B Solving Absolute Value Inequalities: How to Define Cases

[blueblast]

Hi there,

I'm having trouble understanding this math problem:

|x| + |x-2| = 2

The answer says its: 0<=x<=2

I understand you need different "cases" in order to solve this. For example, cases for when x is less than 0, when x-2 is less than 0, etc.

Thanks,

blueblast

 

[Doc Al]

For each of those cases, write an equation in terms of x (without the absolute value signs) and try to solve it.
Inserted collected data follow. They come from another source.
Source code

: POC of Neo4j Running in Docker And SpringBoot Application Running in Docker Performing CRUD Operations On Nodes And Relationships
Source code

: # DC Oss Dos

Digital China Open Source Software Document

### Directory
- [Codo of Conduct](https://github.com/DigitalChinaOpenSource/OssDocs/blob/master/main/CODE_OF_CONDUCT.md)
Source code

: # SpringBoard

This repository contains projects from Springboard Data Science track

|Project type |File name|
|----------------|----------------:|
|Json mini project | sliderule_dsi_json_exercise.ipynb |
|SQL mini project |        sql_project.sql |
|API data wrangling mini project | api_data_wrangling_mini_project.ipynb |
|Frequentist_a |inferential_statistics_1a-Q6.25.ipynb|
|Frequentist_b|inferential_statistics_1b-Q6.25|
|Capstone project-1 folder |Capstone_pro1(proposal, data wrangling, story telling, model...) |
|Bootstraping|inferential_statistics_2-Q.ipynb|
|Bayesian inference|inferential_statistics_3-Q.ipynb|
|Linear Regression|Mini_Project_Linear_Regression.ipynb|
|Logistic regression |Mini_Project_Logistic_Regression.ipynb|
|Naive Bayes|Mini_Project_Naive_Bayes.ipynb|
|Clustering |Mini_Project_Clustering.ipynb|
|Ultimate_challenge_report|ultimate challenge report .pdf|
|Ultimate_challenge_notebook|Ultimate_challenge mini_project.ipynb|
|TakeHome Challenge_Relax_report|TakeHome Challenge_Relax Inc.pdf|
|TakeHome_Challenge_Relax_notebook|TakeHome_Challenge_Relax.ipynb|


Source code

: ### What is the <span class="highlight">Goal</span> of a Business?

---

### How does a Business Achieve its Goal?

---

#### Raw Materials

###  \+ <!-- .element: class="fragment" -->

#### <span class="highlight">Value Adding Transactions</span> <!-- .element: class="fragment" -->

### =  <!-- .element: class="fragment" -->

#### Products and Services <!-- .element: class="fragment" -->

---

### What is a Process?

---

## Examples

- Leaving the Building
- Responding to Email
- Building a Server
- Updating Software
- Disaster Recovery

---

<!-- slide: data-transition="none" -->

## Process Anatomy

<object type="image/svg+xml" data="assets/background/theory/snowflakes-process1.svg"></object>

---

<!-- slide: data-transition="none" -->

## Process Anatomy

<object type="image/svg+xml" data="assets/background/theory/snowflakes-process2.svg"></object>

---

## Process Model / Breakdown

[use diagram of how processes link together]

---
For example, when x < 0, how would you write |x| ?

 

[blueblast]

Yes, so far, this is what I got:

There are a total of four cases:

1. x + x-2 = 2
2. x + -(x-2) = 2
3. -x + x-2 = 2
4. -x + -(x-2) = 2

Simplified, this is:

1. x = 2
2. 2 = 2 (all reals)
3. -2 = 2 (no solution)
4. x = 0

Not sure where to go from there.

 

[S.G. Janssens]

It could help to make a drawing of the real line. On that line, indicate the points $0$ and $2$.

Now note that $|x|$ equals the distance from $x$ to $0$ and, likewise, $|x - 2|$ equals the distance from $x$ to $2$. Apparently the sum of these two distances should equal $2$, for $x$ to be a solution.

So, could any $x < 0$ be a solution of your equation? Could any $x > 2$ be a solution?
You have now narrowed down the possible solutions to the interval $[0,2]$. For $x \in [0,2]$ your equation becomes
$$
|x| + |x - 2| = x + (2 - x) = 2
$$
For which $x \in [0,2]$ is this equation satisfied?

 

[Doc Al]

There are a total of four cases:

You'll need to define those cases. (Think in terms of ranges.) For example, for x < 0, your equation can be written as:
-x + 2 - x = 2
For which the solution is x = 0, which violates x < 0. Thus we can exclude the range x < 0.

And so on...